Categorized | Health

Kona Community Hospital’s M.A.S.H. Camp Promotes “Growing Our Own”


Kona Community Hospital (KCH) and Ke Ānuenue Area Health Education Center (AHEC) hosted their fourth M.A.S.H. (Medical Academy of Science and Health) Camp on July 19 and 20 at Kona Community Hospital. Four years ago, marked the first M.A.S.H. Camp for the state of Hawaii, and now with its sucess, has grown to other neighbor islands.

Fifteen intermediate and high school students from the local community participated in the two-day program. It covered 10 different health care careeers includin diagnostic imaging, radiation oncology, orthopedic surgery, laboratory, pharmacy, rehabilitation services, medical records and more. They were also given beneficial information about occupations in these fields such as years of education required, salary ranges, and the pros and cons about the jobs.

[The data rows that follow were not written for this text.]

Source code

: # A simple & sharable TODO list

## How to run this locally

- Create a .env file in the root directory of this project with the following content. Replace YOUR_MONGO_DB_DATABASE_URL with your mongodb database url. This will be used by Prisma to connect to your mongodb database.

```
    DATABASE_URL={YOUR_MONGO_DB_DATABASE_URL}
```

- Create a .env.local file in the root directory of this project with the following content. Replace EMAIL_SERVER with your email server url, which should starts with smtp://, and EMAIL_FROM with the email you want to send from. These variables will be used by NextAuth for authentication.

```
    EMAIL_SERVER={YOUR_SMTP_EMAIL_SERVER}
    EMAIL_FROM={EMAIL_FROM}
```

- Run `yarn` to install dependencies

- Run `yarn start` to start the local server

“We see this as a unique opportunity for our youth to explore a career in healthcare by working with our professional staff who is excited to share their knowledge and experience with the kids,” commented Earl Greenia, CEO of Kona Community Hospital and Kohala Hospital.

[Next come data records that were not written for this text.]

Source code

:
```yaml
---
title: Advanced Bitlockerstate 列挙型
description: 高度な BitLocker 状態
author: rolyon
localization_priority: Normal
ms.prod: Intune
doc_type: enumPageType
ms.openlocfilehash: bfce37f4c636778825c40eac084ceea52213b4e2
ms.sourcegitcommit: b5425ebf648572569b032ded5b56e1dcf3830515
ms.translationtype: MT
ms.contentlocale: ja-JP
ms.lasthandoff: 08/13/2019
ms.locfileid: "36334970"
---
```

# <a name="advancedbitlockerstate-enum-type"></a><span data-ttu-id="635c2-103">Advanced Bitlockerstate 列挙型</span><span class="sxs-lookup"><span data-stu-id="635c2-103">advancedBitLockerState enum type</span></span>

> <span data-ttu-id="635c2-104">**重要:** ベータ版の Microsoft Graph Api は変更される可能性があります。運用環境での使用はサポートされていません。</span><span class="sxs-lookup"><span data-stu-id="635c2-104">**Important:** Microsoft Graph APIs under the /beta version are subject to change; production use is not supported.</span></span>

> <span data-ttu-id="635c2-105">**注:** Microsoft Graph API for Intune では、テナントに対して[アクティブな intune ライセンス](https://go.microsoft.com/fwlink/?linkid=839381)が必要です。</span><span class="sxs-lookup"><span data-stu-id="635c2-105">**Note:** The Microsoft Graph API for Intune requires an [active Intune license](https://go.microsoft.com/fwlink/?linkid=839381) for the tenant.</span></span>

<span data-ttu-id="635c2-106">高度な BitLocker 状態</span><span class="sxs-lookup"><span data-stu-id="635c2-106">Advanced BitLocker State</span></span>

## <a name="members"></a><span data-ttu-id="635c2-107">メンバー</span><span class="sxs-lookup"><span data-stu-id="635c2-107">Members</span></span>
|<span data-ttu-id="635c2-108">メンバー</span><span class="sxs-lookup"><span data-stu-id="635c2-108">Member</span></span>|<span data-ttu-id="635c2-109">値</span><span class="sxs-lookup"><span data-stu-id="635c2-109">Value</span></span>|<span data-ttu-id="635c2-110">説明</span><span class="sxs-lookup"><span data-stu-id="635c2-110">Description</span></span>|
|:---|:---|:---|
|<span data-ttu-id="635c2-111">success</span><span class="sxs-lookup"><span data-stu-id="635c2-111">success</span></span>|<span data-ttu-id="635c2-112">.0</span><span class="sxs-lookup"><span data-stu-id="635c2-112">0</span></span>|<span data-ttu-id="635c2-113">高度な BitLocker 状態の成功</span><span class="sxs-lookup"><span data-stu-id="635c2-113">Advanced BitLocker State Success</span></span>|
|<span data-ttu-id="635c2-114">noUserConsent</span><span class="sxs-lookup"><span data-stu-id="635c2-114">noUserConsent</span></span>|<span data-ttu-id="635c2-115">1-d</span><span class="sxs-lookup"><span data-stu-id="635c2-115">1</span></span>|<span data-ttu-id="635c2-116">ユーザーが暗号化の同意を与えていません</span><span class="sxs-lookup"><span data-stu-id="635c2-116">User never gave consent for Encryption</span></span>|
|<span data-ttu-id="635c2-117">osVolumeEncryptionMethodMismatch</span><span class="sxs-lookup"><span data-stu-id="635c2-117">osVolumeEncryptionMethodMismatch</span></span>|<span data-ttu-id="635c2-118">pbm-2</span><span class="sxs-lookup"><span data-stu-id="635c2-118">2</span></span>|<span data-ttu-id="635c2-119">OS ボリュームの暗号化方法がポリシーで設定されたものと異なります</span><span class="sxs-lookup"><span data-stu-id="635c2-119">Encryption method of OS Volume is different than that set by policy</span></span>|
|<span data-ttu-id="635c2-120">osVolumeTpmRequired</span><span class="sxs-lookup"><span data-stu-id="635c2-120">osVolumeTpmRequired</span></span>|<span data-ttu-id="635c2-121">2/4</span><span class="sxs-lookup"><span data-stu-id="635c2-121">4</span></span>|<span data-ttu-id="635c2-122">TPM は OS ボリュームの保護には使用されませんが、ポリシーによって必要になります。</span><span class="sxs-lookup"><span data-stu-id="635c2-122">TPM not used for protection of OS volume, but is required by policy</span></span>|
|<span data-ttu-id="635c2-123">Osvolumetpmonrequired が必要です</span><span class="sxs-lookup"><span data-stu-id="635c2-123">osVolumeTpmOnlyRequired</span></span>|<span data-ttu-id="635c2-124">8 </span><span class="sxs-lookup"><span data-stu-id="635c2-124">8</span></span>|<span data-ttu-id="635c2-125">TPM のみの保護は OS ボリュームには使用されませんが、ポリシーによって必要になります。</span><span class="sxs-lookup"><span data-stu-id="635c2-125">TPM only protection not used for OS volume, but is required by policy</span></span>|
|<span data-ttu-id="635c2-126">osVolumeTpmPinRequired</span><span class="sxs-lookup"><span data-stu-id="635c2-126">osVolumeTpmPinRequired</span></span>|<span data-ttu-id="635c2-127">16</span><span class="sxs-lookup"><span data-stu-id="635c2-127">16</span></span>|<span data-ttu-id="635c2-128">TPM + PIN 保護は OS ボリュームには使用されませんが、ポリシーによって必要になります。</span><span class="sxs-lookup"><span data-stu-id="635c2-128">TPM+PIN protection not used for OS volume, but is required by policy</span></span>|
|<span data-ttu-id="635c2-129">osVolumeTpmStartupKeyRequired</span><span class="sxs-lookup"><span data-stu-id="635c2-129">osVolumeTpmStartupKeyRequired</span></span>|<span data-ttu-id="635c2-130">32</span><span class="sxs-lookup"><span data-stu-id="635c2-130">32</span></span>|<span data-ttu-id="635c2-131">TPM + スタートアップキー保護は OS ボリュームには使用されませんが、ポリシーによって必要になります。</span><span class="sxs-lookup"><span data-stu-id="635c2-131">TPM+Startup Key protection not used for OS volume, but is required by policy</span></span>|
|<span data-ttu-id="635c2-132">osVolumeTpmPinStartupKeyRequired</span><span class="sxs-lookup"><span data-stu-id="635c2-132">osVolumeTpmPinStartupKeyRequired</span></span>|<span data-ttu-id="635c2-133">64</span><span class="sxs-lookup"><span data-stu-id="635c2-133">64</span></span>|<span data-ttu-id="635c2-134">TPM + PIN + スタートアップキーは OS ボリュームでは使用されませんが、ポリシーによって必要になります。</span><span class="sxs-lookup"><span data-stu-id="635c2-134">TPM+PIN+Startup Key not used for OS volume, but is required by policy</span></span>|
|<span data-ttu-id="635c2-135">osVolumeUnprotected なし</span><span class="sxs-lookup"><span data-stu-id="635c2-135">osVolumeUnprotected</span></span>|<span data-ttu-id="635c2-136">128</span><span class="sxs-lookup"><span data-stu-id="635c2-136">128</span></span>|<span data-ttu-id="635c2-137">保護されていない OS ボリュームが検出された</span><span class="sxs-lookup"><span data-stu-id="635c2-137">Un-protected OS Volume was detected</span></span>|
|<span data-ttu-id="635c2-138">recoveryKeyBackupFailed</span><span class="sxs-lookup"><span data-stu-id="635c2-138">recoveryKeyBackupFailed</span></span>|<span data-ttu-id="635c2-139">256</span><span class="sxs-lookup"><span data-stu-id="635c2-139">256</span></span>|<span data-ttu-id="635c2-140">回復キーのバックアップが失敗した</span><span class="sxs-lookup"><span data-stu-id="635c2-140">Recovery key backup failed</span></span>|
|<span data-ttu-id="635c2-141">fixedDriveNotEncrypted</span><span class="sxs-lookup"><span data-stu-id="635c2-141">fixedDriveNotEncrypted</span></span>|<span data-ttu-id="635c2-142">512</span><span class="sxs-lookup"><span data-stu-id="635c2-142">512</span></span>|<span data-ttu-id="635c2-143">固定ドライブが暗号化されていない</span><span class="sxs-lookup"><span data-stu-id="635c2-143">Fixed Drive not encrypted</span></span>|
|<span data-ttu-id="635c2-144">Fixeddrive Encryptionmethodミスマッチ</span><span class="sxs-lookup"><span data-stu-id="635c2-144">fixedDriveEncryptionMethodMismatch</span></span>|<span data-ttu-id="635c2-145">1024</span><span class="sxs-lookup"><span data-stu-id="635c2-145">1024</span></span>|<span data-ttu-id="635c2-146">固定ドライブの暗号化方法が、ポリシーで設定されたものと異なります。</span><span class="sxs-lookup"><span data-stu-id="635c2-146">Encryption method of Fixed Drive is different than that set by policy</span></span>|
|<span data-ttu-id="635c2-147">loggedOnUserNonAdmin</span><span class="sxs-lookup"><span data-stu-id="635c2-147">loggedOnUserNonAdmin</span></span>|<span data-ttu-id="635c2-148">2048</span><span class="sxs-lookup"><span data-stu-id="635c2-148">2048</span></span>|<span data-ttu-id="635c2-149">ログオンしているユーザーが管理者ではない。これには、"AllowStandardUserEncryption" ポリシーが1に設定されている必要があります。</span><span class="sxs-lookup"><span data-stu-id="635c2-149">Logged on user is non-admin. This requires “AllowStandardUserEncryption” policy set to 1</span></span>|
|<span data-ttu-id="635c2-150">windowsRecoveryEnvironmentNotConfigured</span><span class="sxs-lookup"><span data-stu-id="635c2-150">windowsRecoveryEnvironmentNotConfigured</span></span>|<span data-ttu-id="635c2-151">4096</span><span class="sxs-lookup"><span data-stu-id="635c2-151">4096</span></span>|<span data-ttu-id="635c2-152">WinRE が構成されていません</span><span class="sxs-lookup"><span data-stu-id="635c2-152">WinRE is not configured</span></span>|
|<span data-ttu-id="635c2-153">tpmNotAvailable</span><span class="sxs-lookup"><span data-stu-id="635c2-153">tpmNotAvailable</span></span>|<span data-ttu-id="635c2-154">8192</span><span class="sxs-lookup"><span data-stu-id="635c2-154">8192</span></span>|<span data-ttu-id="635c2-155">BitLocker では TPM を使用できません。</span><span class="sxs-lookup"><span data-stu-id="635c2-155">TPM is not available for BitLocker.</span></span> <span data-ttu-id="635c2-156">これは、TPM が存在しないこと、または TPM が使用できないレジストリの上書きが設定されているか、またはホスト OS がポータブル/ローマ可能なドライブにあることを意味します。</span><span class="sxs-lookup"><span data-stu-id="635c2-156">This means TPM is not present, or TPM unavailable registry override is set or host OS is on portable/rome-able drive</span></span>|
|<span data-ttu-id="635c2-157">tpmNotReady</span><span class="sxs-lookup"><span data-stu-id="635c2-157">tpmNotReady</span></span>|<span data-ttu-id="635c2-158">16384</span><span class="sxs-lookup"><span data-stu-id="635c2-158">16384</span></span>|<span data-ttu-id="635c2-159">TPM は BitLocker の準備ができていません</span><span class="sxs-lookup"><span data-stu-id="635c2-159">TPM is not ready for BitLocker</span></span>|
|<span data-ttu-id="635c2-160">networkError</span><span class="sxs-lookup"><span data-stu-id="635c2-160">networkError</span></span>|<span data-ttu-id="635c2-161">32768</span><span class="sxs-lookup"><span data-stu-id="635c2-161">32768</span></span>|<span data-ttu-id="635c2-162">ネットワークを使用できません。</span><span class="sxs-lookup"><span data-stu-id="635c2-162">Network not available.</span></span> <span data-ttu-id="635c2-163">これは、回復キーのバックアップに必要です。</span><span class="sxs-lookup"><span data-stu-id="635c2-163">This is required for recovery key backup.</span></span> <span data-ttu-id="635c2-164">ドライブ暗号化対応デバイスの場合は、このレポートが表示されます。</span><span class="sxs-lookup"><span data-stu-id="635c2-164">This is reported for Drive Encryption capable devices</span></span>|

“This was the largest and most diverse group we have had so far with six boys and six kids that have parents who work at the hospital,” commented Emily Mendez-Bryant, Community Relations Director for KCH. “It was extremely exciting to see them really interested in healthcare even if they were undecided. They kept asking questions and the healthcare professionals who were involved in the camp were so happy to help them.”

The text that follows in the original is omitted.